To begin, the bear side of the market has become very popular. The latest COT Report showed in the futures and delta adjusted option positions, the speculative bears had increased their short position to 219,642 contracts, a recent record. Speculators also have an expanding short in the Swiss Franc. Since the SNB pegs the SF to the euro, the large short in the SF is really a proxy for a short euro. The open interest in the SF is much smaller than the euro, but the specs are short 93.7% of the OI in that market. So far, the bears have the money, but with so many on one side of the market, what would happen if the sentiment shifted.
There have recently been conflicting rumors about the next move in the Greek saga. Recently CNBC reported, Lucas Papademos, former Greek PM said there were preparations being made in Greece to exit from the euro and return to the drachma. Later, Papademos denied he knew anything specific but the initial statement was given as a reason for the equity sell off, and the break in the euro versus the USD recently.
The repeated rumors have speed the flight of capital from Greece. There are reports of a pick up of wealthy Greeks shopping for London real estate. Concern for safety has caused a big demand for the German two year paper where the yield is down to .06%.

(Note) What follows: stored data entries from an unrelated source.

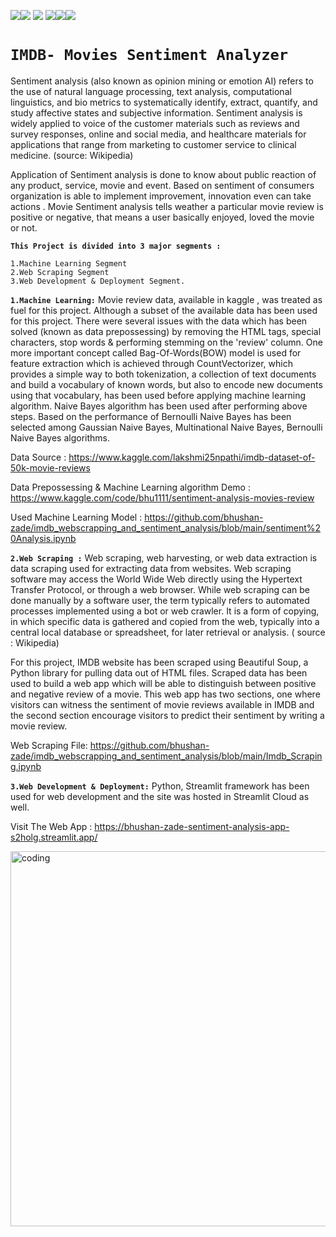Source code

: <img src=https://img.shields.io/badge/build%20with-python-yellow><img src="https://img.shields.io/badge/-streamlit-orange"> <img src="https://img.shields.io/badge/deployed%20in-Streamlit Cloudu-blue"> <img src="https://img.shields.io/badge/domain-Web%20Scraping-orange%20.svg" ><img src="https://img.shields.io/badge/Machine%20Learning-orange.svg"><img src="https://img.shields.io/badge/Natural%20Language%20Processing-orange%20.svg">


# **`IMDB- Movies Sentiment Analyzer`**

Sentiment analysis (also known as opinion mining or emotion AI) refers to the use of natural language processing, text analysis, computational linguistics, and bio metrics to systematically identify, extract, quantify, and study affective states and subjective information. Sentiment analysis is widely applied to voice of the customer materials such as reviews and survey responses, online and social media, and healthcare materials for applications that range from marketing to customer service to clinical medicine. (source: Wikipedia)

Application of Sentiment analysis is done to know about public reaction of any product, service, movie and event. Based on sentiment of consumers organization is able to implement improvement, innovation even can take actions . Movie Sentiment analysis tells weather a particular movie review is positive or negative, that means a user basically enjoyed, loved the movie or not. 

**`This Project is divided into 3 major segments :`**

    1.Machine Learning Segment  
    2.Web Scraping Segment  
    3.Web Development & Deployment Segment.

**`1.Machine Learning:`** 
  Movie review data, available in kaggle , was treated as fuel for this project. Although a subset of the available data has been used for this project. There were several issues with the data which has been solved (known as data prepossessing) by removing the HTML tags, special characters, stop words & performing stemming on the 'review' column. One more important concept called Bag-Of-Words(BOW) model is used for feature extraction which is achieved through CountVectorizer, which provides a simple way to both tokenization, a collection of text documents and build a vocabulary of known words, but also to encode new documents using that vocabulary, has been used before applying machine learning algorithm. Naive Bayes algorithm has been used after performing above steps. Based on the performance of Bernoulli Naive Bayes has been selected among Gaussian Naive Bayes, Multinational Naive Bayes, Bernoulli Naive Bayes algorithms. 

Data Source : https://www.kaggle.com/lakshmi25npathi/imdb-dataset-of-50k-movie-reviews

Data Prepossessing & Machine Learning algorithm Demo : https://www.kaggle.com/code/bhu1111/sentiment-analysis-movies-review

Used Machine Learning Model : https://github.com/bhushan-zade/imdb_webscrapping_and_sentiment_analysis/blob/main/sentiment%20Analysis.ipynb

**`2.Web Scraping :`**
  Web scraping, web harvesting, or web data extraction is data scraping used for extracting data from websites. Web scraping software may access the World Wide Web directly using the Hypertext Transfer Protocol, or through a web browser. While web scraping can be done manually by a software user, the term typically refers to automated processes implemented using a bot or web crawler. It is a form of copying, in which specific data is gathered and copied from the web, typically into a central local database or spreadsheet, for later retrieval or analysis. ( source : Wikipedia)

For this project, IMDB website has been scraped using Beautiful Soup, a Python library for pulling data out of HTML files. Scraped data has been used to build a web app which will be able to distinguish between positive and negative review of a movie. This web app has two sections, one where visitors can witness the sentiment of movie reviews available in IMDB and the second section encourage visitors to predict their sentiment by writing a movie review. 

Web Scraping File: https://github.com/bhushan-zade/imdb_webscrapping_and_sentiment_analysis/blob/main/Imdb_Scraping.ipynb

**`3.Web Development & Deployment:`** 
  Python, Streamlit framework has been used for web development and the site was hosted in Streamlit Cloud as well. 

  Visit The Web App : https://bhushan-zade-sentiment-analysis-app-s2holg.streamlit.app/
  
<img align="" alt="coding" width="600" src= "https://user-images.githubusercontent.com/118050962/214591808-ccb3d604-4d84-4a27-b62d-29759f66420a.PNG">
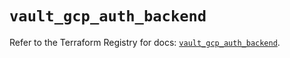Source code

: # `vault_gcp_auth_backend`

Refer to the Terraform Registry for docs: [`vault_gcp_auth_backend`](https://registry.terraform.io/providers/hashicorp/vault/3.24.0/docs/resources/gcp_auth_backend).
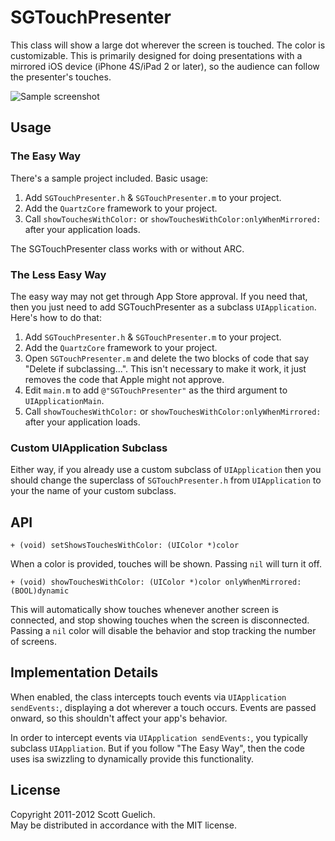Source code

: # SGTouchPresenter

This class will show a large dot wherever the screen is touched. The color is
customizable. This is primarily designed for doing presentations with a mirrored
iOS device (iPhone 4S/iPad 2 or later), so the audience can follow the presenter's
touches.

![Sample screenshot](https://raw.github.com/skue/SGTouchPresenter/master/SampleApplication/Screenshot.png)


## Usage

### The Easy Way

There's a sample project included. Basic usage:

  1. Add `SGTouchPresenter.h` & `SGTouchPresenter.m` to your project.
  2. Add the `QuartzCore` framework to your project.
  3. Call `showTouchesWithColor:` or `showTouchesWithColor:onlyWhenMirrored:` after your application loads.

The SGTouchPresenter class works with or without ARC.

### The Less Easy Way

The easy way may not get through App Store approval. If you need that, then you
just need to add SGTouchPresenter as a subclass `UIApplication`. Here's how to do that:

  1. Add `SGTouchPresenter.h` & `SGTouchPresenter.m` to your project.
  2. Add the `QuartzCore` framework to your project.
  3. Open `SGTouchPresenter.m` and delete the two blocks of code that say "Delete if subclassing...".
     This isn't necessary to make it work, it just removes the code that Apple might not approve.
  4. Edit `main.m` to add `@"SGTouchPresenter"` as the third argument to `UIApplicationMain`.
  5. Call `showTouchesWithColor:` or `showTouchesWithColor:onlyWhenMirrored:` after your application loads.

### Custom UIApplication Subclass

Either way, if you already use a custom subclass of `UIApplication` then you
should change the superclass of `SGTouchPresenter.h` from `UIApplication` to your
the name of your custom subclass.


## API

`+ (void) setShowsTouchesWithColor: (UIColor *)color`

When a  color is provided, touches will be shown. Passing `nil` will turn it off.

`+ (void) showTouchesWithColor: (UIColor *)color onlyWhenMirrored: (BOOL)dynamic`

This will automatically show touches whenever another screen is connected,
and stop showing touches when the screen is disconnected. Passing a `nil`
color will disable the behavior and stop tracking the number of screens.


## Implementation Details

When enabled, the class intercepts touch events via `UIApplication sendEvents:`,
displaying a dot wherever a touch occurs.  Events are passed onward, so this
shouldn't affect your app's behavior.

In order to intercept events via `UIApplication sendEvents:`, you typically
subclass `UIAppliation`. But if you follow "The Easy Way", then the code uses
isa swizzling to dynamically provide this functionality.


## License

Copyright 2011-2012 Scott Guelich.  
May be distributed in accordance with the MIT license.
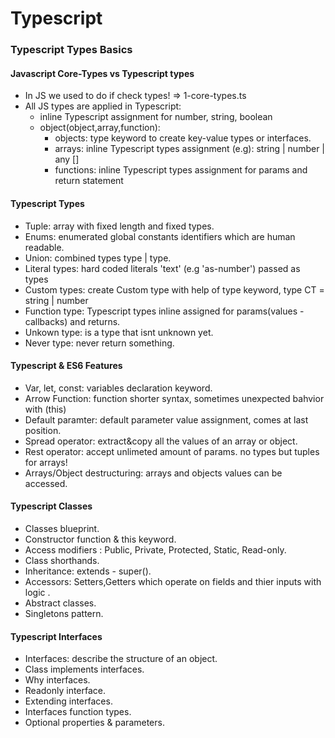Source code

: # Typescript

### Typescript Types Basics

#### Javascript Core-Types vs Typescript types

- In JS we used to do if check types! => 1-core-types.ts
- All JS types are applied in Typescript:
  - inline Typescript assignment for number, string, boolean
  - object(object,array,function):
    - objects: type keyword to create key-value types or interfaces.
    - arrays: inline Typescript types assignment (e.g): string | number | any []
    - functions: inline Typescript types assignment for params and return statement

#### Typescript Types

- Tuple: array with fixed length and fixed types.
- Enums: enumerated global constants identifiers which are human readable.
- Union: combined types type | type.
- Literal types: hard coded literals 'text' (e.g 'as-number') passed as types
- Custom types: create Custom type with help of type keyword, type CT = string | number
- Function type: Typescript types inline assigned for params(values - callbacks) and returns.
- Unkown type: is a type that isnt unknown yet.
- Never type: never return something.

#### Typescript & ES6 Features

- Var, let, const: variables declaration keyword.
- Arrow Function: function shorter syntax, sometimes unexpected bahvior with (this)
- Default paramter: default parameter value assignment, comes at last position.
- Spread operator: extract&copy all the values of an array or object.
- Rest operator: accept unlimeted amount of params. no types but tuples for arrays!
- Arrays/Object destructuring: arrays and objects values can be accessed.

#### Typescript Classes

- Classes blueprint.
- Constructor function & this keyword.
- Access modifiers : Public, Private, Protected, Static, Read-only.
- Class shorthands.
- Inheritance: extends - super().
- Accessors: Setters,Getters which operate on fields and thier inputs with logic .
- Abstract classes.
- Singletons pattern.

#### Typescript Interfaces

- Interfaces: describe the structure of an object.
- Class implements interfaces.
- Why interfaces.
- Readonly interface.
- Extending interfaces.
- Interfaces function types.
- Optional properties & parameters.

While the flight of money from Greece may have caused a liquidity crisis, the Financial Times yesterday reported: "Secret Central Bank Aid Props Up Greek Banks"
"There has been no official announcement. No terms or conditions have been disclosed. But Greece's banking system is being propped up by an estimated €100 billion or so of emergency liquidity provided by the country's central bank - approved secretly by the European Central Bank in Frankfurt ... Extensive use of 'emergency liquidity assistance' (ELA) to help banks in the weakest economies has been one of the less-noticed features of the eurozone crisis."
If the departure from the eurozone were imminent, why would the ECB really be providing support to the illiquid Greek banks?
There are others that claim Greece will voluntarily drop from the eurozone. To implement such a plan the Greeks would need secrecy and assertive leadership. Without secrecy the capital flight from Greece would deplete all savings and cause chaos. To adequately prepare for departure from the euro and a return to the drachma, the borders would need to be sealed to stop capital flight, electronic transfers need be stopped, a new currency has to be printed, and existing contracts would need to be modified. Currently there is no effective leadership in Greece, so how can any of this happen?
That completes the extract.